Le vrai trou d’air vient des recettes
La Cour des comptes rappelle ainsi que « la période 2018-2023 a été marquée par d’importantes baisses d’impôts, dont l’impact est estimé à 62 milliards d’euros en 2023, soit 2,2 points de PIB ». L’OFCE documente, de son côté, une baisse d’environ 2,5 points de PIB du taux de prélèvements obligatoires depuis 2017, soit la principale explication du creusement du déficit sur la période. Voilà le cœur du sujet : ce ne sont pas des « dépenses sociales débridées » qui ont déstabilisé les comptes, mais des choix fiscaux massifs et durables.

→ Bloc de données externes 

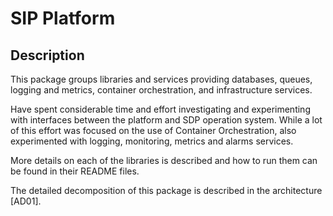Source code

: # SIP Platform

## Description

This package groups libraries and services providing databases, queues, 
logging and metrics, container orchestration, and infrastructure services. 

Have spent considerable time and effort investigating and experimenting with 
interfaces between the platform and SDP operation system. While a lot of this 
effort was focused on the use of Container Orchestration, also experimented 
with logging, monitoring, metrics and alarms services.

More details on each of the libraries is described and how to run them can be 
found in their README files. 
 
The detailed decomposition of this package is described in the architecture [AD01]. 
 
 

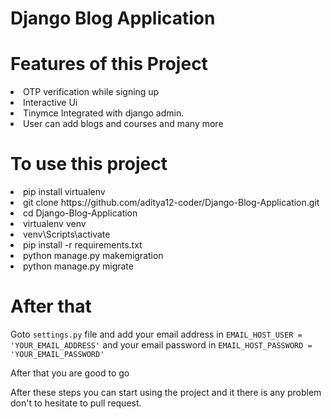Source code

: # Django Blog Application
 
# Features of this Project
<li>OTP verification while signing up</li>
<li>Interactive Ui</li>
<li>Tinymce Integrated with django admin.</li>
<li>User can add blogs and courses and many more</li>


# To use this project 

<li>pip install virtualenv</li>
<li>git clone https://github.com/aditya12-coder/Django-Blog-Application.git</li>
<li> cd Django-Blog-Application</li>
<li> virtualenv venv</li>
<li>venv\Scripts\activate</li>
<li>pip install -r requirements.txt</li>
<li>python manage.py makemigration</li>
<li>python manage.py migrate</li>

# After that 

Goto `settings.py` file 
and add your email address in `EMAIL_HOST_USER = 'YOUR_EMAIL_ADDRESS'` and your email password in `EMAIL_HOST_PASSWORD = 'YOUR_EMAIL_PASSWORD'`

After that you are good to go



 After these steps you can start using the project and it there is any problem don't to hesitate to pull request.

Pour défendre 44 Mds € de coupes (jours fériés supprimés, gel de prestations, etc.), Bayrou a dramatisé la situation et posé le débat en termes existentiels. Mais ce cadrage « moi ou le chaos », au lieu de ressouder la nation, a souligné la déconnexion avec un pays qui refuse de payer deux fois : d’abord via l’inflation et la stagnation des services publics, ensuite via l’austérité. Pour Bayrou, le chantage et la mise en scène auront été vains. Le début d’un sursaut ?
(Photo ABACAPRESS – CC)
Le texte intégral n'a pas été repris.